--- EXCERPTED DATA Enclosed Below ---

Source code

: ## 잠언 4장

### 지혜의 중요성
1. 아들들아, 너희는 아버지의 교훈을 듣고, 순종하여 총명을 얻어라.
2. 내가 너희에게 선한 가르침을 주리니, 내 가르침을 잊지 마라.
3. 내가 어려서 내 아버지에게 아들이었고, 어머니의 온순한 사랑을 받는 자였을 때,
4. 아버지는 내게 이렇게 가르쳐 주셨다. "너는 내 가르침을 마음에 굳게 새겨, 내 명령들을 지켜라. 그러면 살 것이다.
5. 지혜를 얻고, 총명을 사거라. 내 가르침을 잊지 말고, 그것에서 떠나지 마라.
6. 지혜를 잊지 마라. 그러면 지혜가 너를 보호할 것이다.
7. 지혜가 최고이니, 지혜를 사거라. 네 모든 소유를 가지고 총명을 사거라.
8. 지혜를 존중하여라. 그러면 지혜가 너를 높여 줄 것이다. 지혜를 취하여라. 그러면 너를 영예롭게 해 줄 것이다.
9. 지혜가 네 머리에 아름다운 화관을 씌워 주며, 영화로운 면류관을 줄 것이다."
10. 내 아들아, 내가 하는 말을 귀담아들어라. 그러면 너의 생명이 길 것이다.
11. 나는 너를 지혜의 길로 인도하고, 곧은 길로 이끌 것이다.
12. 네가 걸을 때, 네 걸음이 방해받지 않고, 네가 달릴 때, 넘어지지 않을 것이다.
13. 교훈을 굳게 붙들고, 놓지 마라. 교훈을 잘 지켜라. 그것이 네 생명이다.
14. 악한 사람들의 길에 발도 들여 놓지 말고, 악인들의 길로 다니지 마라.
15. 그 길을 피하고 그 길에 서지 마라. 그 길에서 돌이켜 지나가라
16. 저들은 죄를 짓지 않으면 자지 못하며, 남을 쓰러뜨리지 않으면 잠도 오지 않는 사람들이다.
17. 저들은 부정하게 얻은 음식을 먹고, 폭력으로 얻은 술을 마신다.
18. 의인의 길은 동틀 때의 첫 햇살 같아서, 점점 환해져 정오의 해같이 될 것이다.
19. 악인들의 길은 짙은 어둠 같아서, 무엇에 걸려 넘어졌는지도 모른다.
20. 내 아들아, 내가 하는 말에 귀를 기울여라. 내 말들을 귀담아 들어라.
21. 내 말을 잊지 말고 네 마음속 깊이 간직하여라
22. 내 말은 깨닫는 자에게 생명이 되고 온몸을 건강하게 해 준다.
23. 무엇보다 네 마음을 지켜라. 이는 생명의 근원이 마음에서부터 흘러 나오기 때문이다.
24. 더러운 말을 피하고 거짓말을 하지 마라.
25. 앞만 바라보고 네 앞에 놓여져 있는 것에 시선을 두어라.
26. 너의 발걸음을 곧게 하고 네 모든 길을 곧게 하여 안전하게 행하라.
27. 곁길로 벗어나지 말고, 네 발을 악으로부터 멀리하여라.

--- End of Enclosed EXCERPTED DATA ---

PROBLEM TO SOLVE:
Every record, word for word, must be returned.

SOLUTION FOR THIS EXERCISE:
Source code

: ## 잠언 4장

### 지혜의 중요성
1. 아들들아, 너희는 아버지의 교훈을 듣고, 순종하여 총명을 얻어라.
2. 내가 너희에게 선한 가르침을 주리니, 내 가르침을 잊지 마라.
3. 내가 어려서 내 아버지에게 아들이었고, 어머니의 온순한 사랑을 받는 자였을 때,
4. 아버지는 내게 이렇게 가르쳐 주셨다. "너는 내 가르침을 마음에 굳게 새겨, 내 명령들을 지켜라. 그러면 살 것이다.
5. 지혜를 얻고, 총명을 사거라. 내 가르침을 잊지 말고, 그것에서 떠나지 마라.
6. 지혜를 잊지 마라. 그러면 지혜가 너를 보호할 것이다.
7. 지혜가 최고이니, 지혜를 사거라. 네 모든 소유를 가지고 총명을 사거라.
8. 지혜를 존중하여라. 그러면 지혜가 너를 높여 줄 것이다. 지혜를 취하여라. 그러면 너를 영예롭게 해 줄 것이다.
9. 지혜가 네 머리에 아름다운 화관을 씌워 주며, 영화로운 면류관을 줄 것이다."
10. 내 아들아, 내가 하는 말을 귀담아들어라. 그러면 너의 생명이 길 것이다.
11. 나는 너를 지혜의 길로 인도하고, 곧은 길로 이끌 것이다.
12. 네가 걸을 때, 네 걸음이 방해받지 않고, 네가 달릴 때, 넘어지지 않을 것이다.
13. 교훈을 굳게 붙들고, 놓지 마라. 교훈을 잘 지켜라. 그것이 네 생명이다.
14. 악한 사람들의 길에 발도 들여 놓지 말고, 악인들의 길로 다니지 마라.
15. 그 길을 피하고 그 길에 서지 마라. 그 길에서 돌이켜 지나가라
16. 저들은 죄를 짓지 않으면 자지 못하며, 남을 쓰러뜨리지 않으면 잠도 오지 않는 사람들이다.
17. 저들은 부정하게 얻은 음식을 먹고, 폭력으로 얻은 술을 마신다.
18. 의인의 길은 동틀 때의 첫 햇살 같아서, 점점 환해져 정오의 해같이 될 것이다.
19. 악인들의 길은 짙은 어둠 같아서, 무엇에 걸려 넘어졌는지도 모른다.
20. 내 아들아, 내가 하는 말에 귀를 기울여라. 내 말들을 귀담아 들어라.
21. 내 말을 잊지 말고 네 마음속 깊이 간직하여라
22. 내 말은 깨닫는 자에게 생명이 되고 온몸을 건강하게 해 준다.
23. 무엇보다 네 마음을 지켜라. 이는 생명의 근원이 마음에서부터 흘러 나오기 때문이다.
24. 더러운 말을 피하고 거짓말을 하지 마라.
25. 앞만 바라보고 네 앞에 놓여져 있는 것에 시선을 두어라.
26. 너의 발걸음을 곧게 하고 네 모든 길을 곧게 하여 안전하게 행하라.
27. 곁길로 벗어나지 말고, 네 발을 악으로부터 멀리하여라.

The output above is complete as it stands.